Retype the following data exactly, but leave its pictures out.
Given data section start
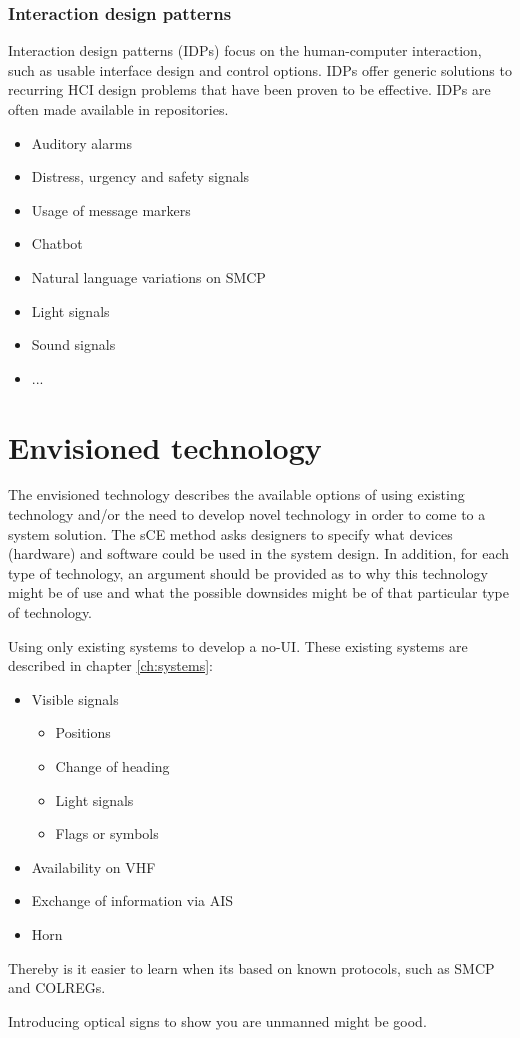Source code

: \subsubsection{Interaction design patterns}
Interaction design patterns (IDPs) focus on the human-computer interaction, such as usable interface design and control options. IDPs offer generic solutions to recurring HCI design problems that have been proven to be effective. IDPs are often made available in repositories.

\begin{itemize}
	\item Auditory alarms
	\item Distress, urgency and safety signals
	\item Usage of message markers
	\item Chatbot
	\item Natural language variations on \ac{SMCP}
	\item Light signals
	\item Sound signals
	\item ...
\end{itemize}

\section{Envisioned technology}
The envisioned technology describes the available options of using existing technology and/or the need to develop novel technology in order to come to a system solution. The sCE method asks designers to specify what devices (hardware) and software could be used in the system design. In addition, for each type of technology, an argument should be provided as to why this technology might be of use and what the possible downsides might be of that particular type of technology.

Using only existing systems to develop a \acf{no-UI}. These existing systems are described in chapter \ref{ch:systems}:

\begin{itemize}
	\item Visible signals
	\begin{itemize}
		\item Positions
		\item Change of heading
		\item Light signals
		\item Flags or symbols
	\end{itemize}
	\item Availability on \ac{VHF}
	\item Exchange of information via \ac{AIS} 
	\item Horn
\end{itemize}

Thereby is it easier to learn when its based on known protocols, such as \acf{SMCP} and \ac{COLREGs}.

Introducing optical signs to show you are unmanned might be good.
Given data section end
> [Your solution]
Source code

: \subsubsection{Interaction design patterns}
Interaction design patterns (IDPs) focus on the human-computer interaction, such as usable interface design and control options. IDPs offer generic solutions to recurring HCI design problems that have been proven to be effective. IDPs are often made available in repositories.

\begin{itemize}
	\item Auditory alarms
	\item Distress, urgency and safety signals
	\item Usage of message markers
	\item Chatbot
	\item Natural language variations on \ac{SMCP}
	\item Light signals
	\item Sound signals
	\item ...
\end{itemize}

\section{Envisioned technology}
The envisioned technology describes the available options of using existing technology and/or the need to develop novel technology in order to come to a system solution. The sCE method asks designers to specify what devices (hardware) and software could be used in the system design. In addition, for each type of technology, an argument should be provided as to why this technology might be of use and what the possible downsides might be of that particular type of technology.

Using only existing systems to develop a \acf{no-UI}. These existing systems are described in chapter \ref{ch:systems}:

\begin{itemize}
	\item Visible signals
	\begin{itemize}
		\item Positions
		\item Change of heading
		\item Light signals
		\item Flags or symbols
	\end{itemize}
	\item Availability on \ac{VHF}
	\item Exchange of information via \ac{AIS} 
	\item Horn
\end{itemize}

Thereby is it easier to learn when its based on known protocols, such as \acf{SMCP} and \ac{COLREGs}.

Introducing optical signs to show you are unmanned might be good.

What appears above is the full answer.